<<<<
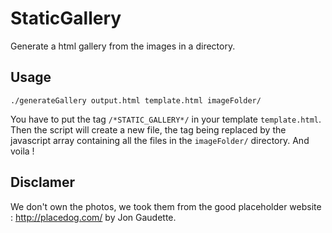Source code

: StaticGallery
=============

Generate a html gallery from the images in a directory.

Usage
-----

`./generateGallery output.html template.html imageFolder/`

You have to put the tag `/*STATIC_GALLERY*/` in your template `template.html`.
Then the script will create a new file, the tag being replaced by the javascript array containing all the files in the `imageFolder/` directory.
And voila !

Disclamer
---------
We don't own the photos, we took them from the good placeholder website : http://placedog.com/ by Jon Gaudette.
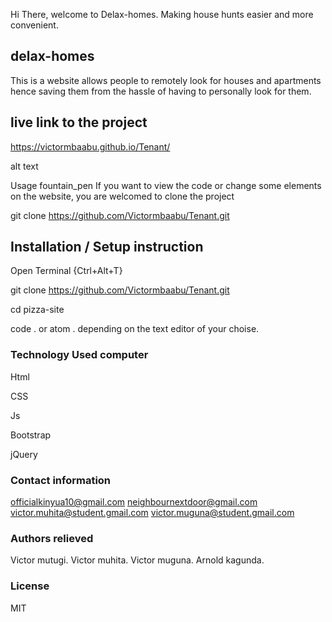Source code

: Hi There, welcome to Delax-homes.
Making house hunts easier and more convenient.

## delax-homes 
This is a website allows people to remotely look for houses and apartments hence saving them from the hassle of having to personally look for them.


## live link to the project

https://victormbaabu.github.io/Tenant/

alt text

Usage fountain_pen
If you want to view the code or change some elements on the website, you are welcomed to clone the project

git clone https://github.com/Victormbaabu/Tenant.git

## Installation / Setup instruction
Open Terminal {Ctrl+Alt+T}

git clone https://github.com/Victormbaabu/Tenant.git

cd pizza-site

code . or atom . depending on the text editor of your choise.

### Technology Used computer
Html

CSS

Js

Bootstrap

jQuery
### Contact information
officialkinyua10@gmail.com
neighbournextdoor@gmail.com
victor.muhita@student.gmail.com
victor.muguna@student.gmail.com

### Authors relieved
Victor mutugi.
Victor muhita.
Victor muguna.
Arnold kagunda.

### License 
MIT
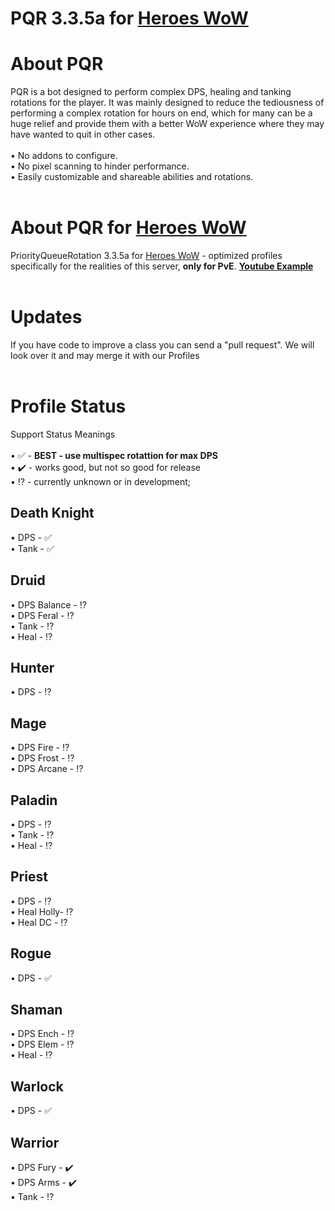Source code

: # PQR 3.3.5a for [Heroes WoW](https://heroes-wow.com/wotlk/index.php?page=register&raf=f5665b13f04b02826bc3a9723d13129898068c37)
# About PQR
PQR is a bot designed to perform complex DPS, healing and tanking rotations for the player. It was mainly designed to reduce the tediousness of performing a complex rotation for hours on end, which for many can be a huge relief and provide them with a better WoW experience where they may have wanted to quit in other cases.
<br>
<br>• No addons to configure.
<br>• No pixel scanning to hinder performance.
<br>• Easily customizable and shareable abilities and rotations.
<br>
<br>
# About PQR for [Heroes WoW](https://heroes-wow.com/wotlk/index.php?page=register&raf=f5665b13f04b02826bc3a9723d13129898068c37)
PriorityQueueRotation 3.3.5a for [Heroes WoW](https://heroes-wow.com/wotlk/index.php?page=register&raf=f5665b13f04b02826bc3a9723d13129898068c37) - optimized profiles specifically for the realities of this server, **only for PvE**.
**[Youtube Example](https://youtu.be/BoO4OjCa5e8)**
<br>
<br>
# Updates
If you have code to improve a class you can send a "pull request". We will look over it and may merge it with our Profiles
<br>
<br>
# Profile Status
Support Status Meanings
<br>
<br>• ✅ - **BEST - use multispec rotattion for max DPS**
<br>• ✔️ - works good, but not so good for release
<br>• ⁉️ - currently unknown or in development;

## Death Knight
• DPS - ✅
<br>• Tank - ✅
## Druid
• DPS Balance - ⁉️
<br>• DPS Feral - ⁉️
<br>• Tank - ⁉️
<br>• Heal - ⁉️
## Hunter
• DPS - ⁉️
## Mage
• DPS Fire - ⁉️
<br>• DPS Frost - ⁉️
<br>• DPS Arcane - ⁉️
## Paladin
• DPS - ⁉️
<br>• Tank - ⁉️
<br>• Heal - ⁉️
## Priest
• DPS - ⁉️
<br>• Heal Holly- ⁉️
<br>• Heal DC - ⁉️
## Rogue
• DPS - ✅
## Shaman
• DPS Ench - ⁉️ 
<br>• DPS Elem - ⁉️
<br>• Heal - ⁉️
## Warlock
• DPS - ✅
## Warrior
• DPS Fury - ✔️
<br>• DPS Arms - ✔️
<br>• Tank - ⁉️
>>>>
§ Aim of the exercise:
Leave the pictures out and return the rest of the listing exactly.

§ Answer box:
Source code

: StaticGallery
=============

Generate a html gallery from the images in a directory.

Usage
-----

`./generateGallery output.html template.html imageFolder/`

You have to put the tag `/*STATIC_GALLERY*/` in your template `template.html`.
Then the script will create a new file, the tag being replaced by the javascript array containing all the files in the `imageFolder/` directory.
And voila !

Disclamer
---------
We don't own the photos, we took them from the good placeholder website : http://placedog.com/ by Jon Gaudette.
Source code

: Hi There, welcome to Delax-homes.
Making house hunts easier and more convenient.

## delax-homes 
This is a website allows people to remotely look for houses and apartments hence saving them from the hassle of having to personally look for them.


## live link to the project

https://victormbaabu.github.io/Tenant/

alt text

Usage fountain_pen
If you want to view the code or change some elements on the website, you are welcomed to clone the project

git clone https://github.com/Victormbaabu/Tenant.git

## Installation / Setup instruction
Open Terminal {Ctrl+Alt+T}

git clone https://github.com/Victormbaabu/Tenant.git

cd pizza-site

code . or atom . depending on the text editor of your choise.

### Technology Used computer
Html

CSS

Js

Bootstrap

jQuery
### Contact information
officialkinyua10@gmail.com
neighbournextdoor@gmail.com
victor.muhita@student.gmail.com
victor.muguna@student.gmail.com

### Authors relieved
Victor mutugi.
Victor muhita.
Victor muguna.
Arnold kagunda.

### License 
MIT
Source code

: # PQR 3.3.5a for [Heroes WoW](https://heroes-wow.com/wotlk/index.php?page=register&raf=f5665b13f04b02826bc3a9723d13129898068c37)
# About PQR
PQR is a bot designed to perform complex DPS, healing and tanking rotations for the player. It was mainly designed to reduce the tediousness of performing a complex rotation for hours on end, which for many can be a huge relief and provide them with a better WoW experience where they may have wanted to quit in other cases.
<br>
<br>• No addons to configure.
<br>• No pixel scanning to hinder performance.
<br>• Easily customizable and shareable abilities and rotations.
<br>
<br>
# About PQR for [Heroes WoW](https://heroes-wow.com/wotlk/index.php?page=register&raf=f5665b13f04b02826bc3a9723d13129898068c37)
PriorityQueueRotation 3.3.5a for [Heroes WoW](https://heroes-wow.com/wotlk/index.php?page=register&raf=f5665b13f04b02826bc3a9723d13129898068c37) - optimized profiles specifically for the realities of this server, **only for PvE**.
**[Youtube Example](https://youtu.be/BoO4OjCa5e8)**
<br>
<br>
# Updates
If you have code to improve a class you can send a "pull request". We will look over it and may merge it with our Profiles
<br>
<br>
# Profile Status
Support Status Meanings
<br>
<br>• ✅ - **BEST - use multispec rotattion for max DPS**
<br>• ✔️ - works good, but not so good for release
<br>• ⁉️ - currently unknown or in development;

## Death Knight
• DPS - ✅
<br>• Tank - ✅
## Druid
• DPS Balance - ⁉️
<br>• DPS Feral - ⁉️
<br>• Tank - ⁉️
<br>• Heal - ⁉️
## Hunter
• DPS - ⁉️
## Mage
• DPS Fire - ⁉️
<br>• DPS Frost - ⁉️
<br>• DPS Arcane - ⁉️
## Paladin
• DPS - ⁉️
<br>• Tank - ⁉️
<br>• Heal - ⁉️
## Priest
• DPS - ⁉️
<br>• Heal Holly- ⁉️
<br>• Heal DC - ⁉️
## Rogue
• DPS - ✅
## Shaman
• DPS Ench - ⁉️ 
<br>• DPS Elem - ⁉️
<br>• Heal - ⁉️
## Warlock
• DPS - ✅
## Warrior
• DPS Fury - ✔️
<br>• DPS Arms - ✔️
<br>• Tank - ⁉️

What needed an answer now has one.